Les ordonnances du tribunal criminalisent

Les entreprises utilisent des décisions de justice contre nous. Ils disent que nous envahissons notre propre territoire. Ils nous criminalisent, ils nous expulsent de nos terres, ils nous enferment. Nous ne pouvons pas circuler librement sur notre territoire.

Les entreprises disent que pour fonctionner, elles ont besoin que nous restions à l’écart, et 88 % du temps, elles réussissent. Cela montre que l’État canadien est du côté des entreprises. Cela ne veut pas dire que c'est légal. C'est comme ça qu'ils finissent par nous mettre en prison et nous accuser. Nous respectons notre loi. Ils nous traiteront de criminels pour cela, mais nous respectons notre loi.
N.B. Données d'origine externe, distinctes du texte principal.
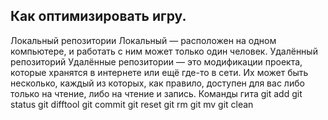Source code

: ## Как оптимизировать игру.

Локальный репозитории
Локальный — расположен на одном компьютере, и работать с ним может только один человек. 
Удалённый репозиторий
Удалённые репозитории — это модификации проекта, которые хранятся в интернете или ещё где-то в сети. Их может быть несколько, каждый из которых, как правило, доступен для вас либо только на чтение, либо на чтение и запись.
Команды гита
git add
git status
git difftool
git commit
git reset
git rm
git mv
git clean
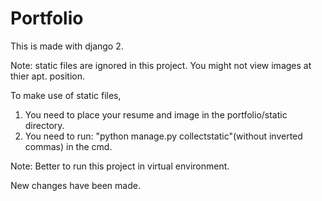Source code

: # Portfolio
This is made with django 2.

Note: static files are ignored in this project. You might not view images at thier apt. position.

To make use of static files, 

1. You need to place your resume and image in the portfolio/static directory.
2. You need to run: "python manage.py collectstatic"(without inverted commas) in the cmd.

Note: Better to run this project in virtual environment.
 
 New changes have been made.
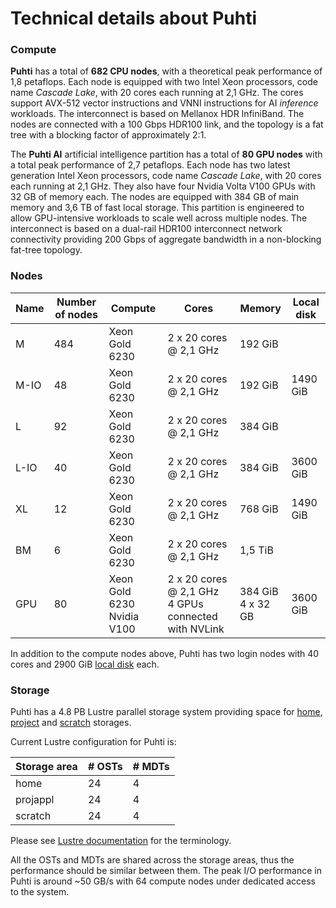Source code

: # Technical details about Puhti

### Compute

**Puhti** has a total of **682 CPU nodes**, with a theoretical peak
performance of 1,8 petaflops. Each node is equipped with two Intel
Xeon processors, code name _Cascade Lake_, with 20 cores each running
at 2,1 GHz. The cores support AVX-512 vector instructions and VNNI
instructions for AI _inference_ workloads. The interconnect is based
on Mellanox HDR InfiniBand. The
nodes are connected with a 100 Gbps HDR100 link, and the topology is a
fat tree with a blocking factor of approximately 2:1.

The **Puhti AI** artificial intelligence partition has a total of **80 GPU
nodes** with a total peak performance of 2,7 petaflops. Each node has
two latest generation Intel Xeon processors, code name _Cascade Lake_,
with 20 cores each running at 2,1 GHz. They also have four Nvidia
Volta V100 GPUs with 32 GB of memory each. The nodes are equipped with
384 GB of main memory and 3,6 TB of fast local storage. This partition
is engineered to allow GPU-intensive workloads to scale well across
multiple nodes. The interconnect is based on a dual-rail HDR100
interconnect network connectivity providing 200 Gbps of aggregate
bandwidth in a non-blocking fat-tree topology.


### Nodes


| Name      |  Number of nodes |  Compute       | Cores                  | Memory  | Local disk |
|-----------|------------------|----------------|------------------------|---------|------------|
| M         |  484             | Xeon Gold 6230 | 2 x 20 cores @ 2,1 GHz | 192 GiB |            |
| M-IO      |  48              | Xeon Gold 6230 | 2 x 20 cores @ 2,1 GHz | 192 GiB |  1490 GiB  |
| L         |  92              | Xeon Gold 6230 | 2 x 20 cores @ 2,1 GHz | 384 GiB |            |
| L-IO      |  40              | Xeon Gold 6230 | 2 x 20 cores @ 2,1 GHz | 384 GiB |  3600 GiB  |
| XL        |  12              | Xeon Gold 6230 | 2 x 20 cores @ 2,1 GHz | 768 GiB |  1490 GiB  |
| BM        |  6               | Xeon Gold 6230 | 2 x 20 cores @ 2,1 GHz | 1,5 TiB |            |
| GPU       |  80              | Xeon Gold 6230<br>Nvidia V100  | 2 x 20 cores @ 2,1 GHz<br> 4 GPUs connected with NVLink | 384 GiB<br>4 x 32 GB |  3600 GiB  |

In addition to the compute nodes above, Puhti has two login nodes with 40 cores and 2900 GiB
[local disk](disk.md#login-nodes) each.


### Storage

Puhti has a 4.8 PB Lustre parallel storage system providing space for
[home](disk.md#home-directory), [project](disk.md#projappl-directory) and
[scratch](disk.md#scratch-directory) storages.

Current Lustre configuration for Puhti is:

| Storage area | # OSTs | # MDTs |
|--------------|--------|--------|
| home         |  24    |   4    |
| projappl     |  24    |   4    |
| scratch      |  24    |   4    |

Please see [Lustre documentation](lustre.md) for the terminology.

All the OSTs and MDTs are shared across the storage areas, thus the
performance should be similar between them. The peak I/O performance
in Puhti is around ~50 GB/s with 64 compute nodes under dedicated
access to the system.
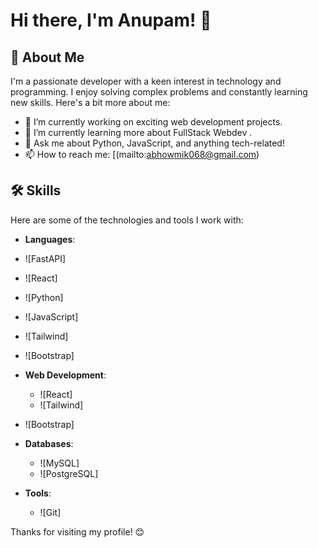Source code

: # Hi there, I'm Anupam! 👋

## 🚀 About Me
I'm a passionate developer with a keen interest in technology and programming. I enjoy solving complex problems and constantly learning new skills. Here's a bit more about me:

- 🔭 I’m currently working on exciting web development projects.
- 🌱 I’m currently learning more about FullStack Webdev .
- 💬 Ask me about Python, JavaScript, and anything tech-related!
- 📫 How to reach me: [(mailto:abhowmik068@gmail.com)

## 🛠️ Skills
Here are some of the technologies and tools I work with:

- **Languages**:
- ![FastAPI]
- ![React]
- ![Python]
- ![JavaScript]
- ![Tailwind]
- ![Bootstrap]


- **Web Development**: 
  - ![React]
  - ![Tailwind]
- ![Bootstrap]


- **Databases**: 
  - ![MySQL]
  - ![PostgreSQL]


- **Tools**: 
  - ![Git]


Thanks for visiting my profile! 😊

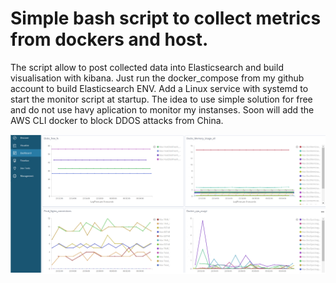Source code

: # Simple bash script to collect metrics from dockers and host.

The script allow to post collected data into Elasticsearch and build visualisation with kibana. 
Just run the docker_compose from my github account to build Elasticsearch ENV.
Add a Linux service with systemd to start the monitor script at startup. 
The idea to use simple solution for free and do not use havy aplication to monitor my instanses.
Soon will add the AWS CLI docker to block DDOS attacks from China.  

![Kibana Screenshot](https://github.com/maks200179/monitor/blob/master/Kibana.bmp)
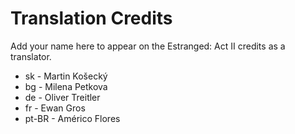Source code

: # Translation Credits

Add your name here to appear on the Estranged: Act II credits as a translator.

* sk - Martin Košecký
* bg - Milena Petkova
* de - Oliver Treitler
* fr - Ewan Gros
* pt-BR - Américo Flores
Notre loi dit que nous devons protéger nos terres. Nous ne voulons pas d'argent. Nous voulons juste de l’air pur et de l’eau propre. Ce qui est bon pour nos enfants, nos enfants. Nous ne voulons pas plus que ce que nous avons. Nous avons ce dont nous avons besoin. Nous voulons juste le protéger.

Derniers contactés par les Européens

La plupart des peuples autochtones du Canada ont des contacts avec les Européens depuis des centaines et des centaines d'années, mais nous sommes probablement les derniers à être contactés. C'était à l'époque de ma grand-mère, il y a environ 150 ans. Et le nom que je porte, Chef Na'Moks, était celui de ma grand-mère et elle était aux commandes lorsque les Européens sont arrivés. Nous n'avons jamais perdu notre culture, notre loi.

Peu nombreux ?

Nous n'avons pas eu de recensement depuis les années 1990, mais nous sommes entre 10 000 et 15 000. Les entreprises regardent ce chiffre et disent que nous sommes peu nombreux, mais elles oublient que le monde nous soutient. Plusieurs nations différentes s'installent sur notre territoire et elles sont les bienvenues. 

Forces

Nous devons rester fermes, savoir qui nous sommes, avoir une identité, connaître notre culture et savoir que nous faisons la bonne chose. Que les peuples du monde entier n’abandonnent pas. Tout ce que nous faisons affecte la planète entière. Cela affecte tout le monde. Notre culture, nos aînés, notre peuple, notre jeunesse, (...) nous devons toujours avoir cela avec nous. Si on oublie, ils gagnent.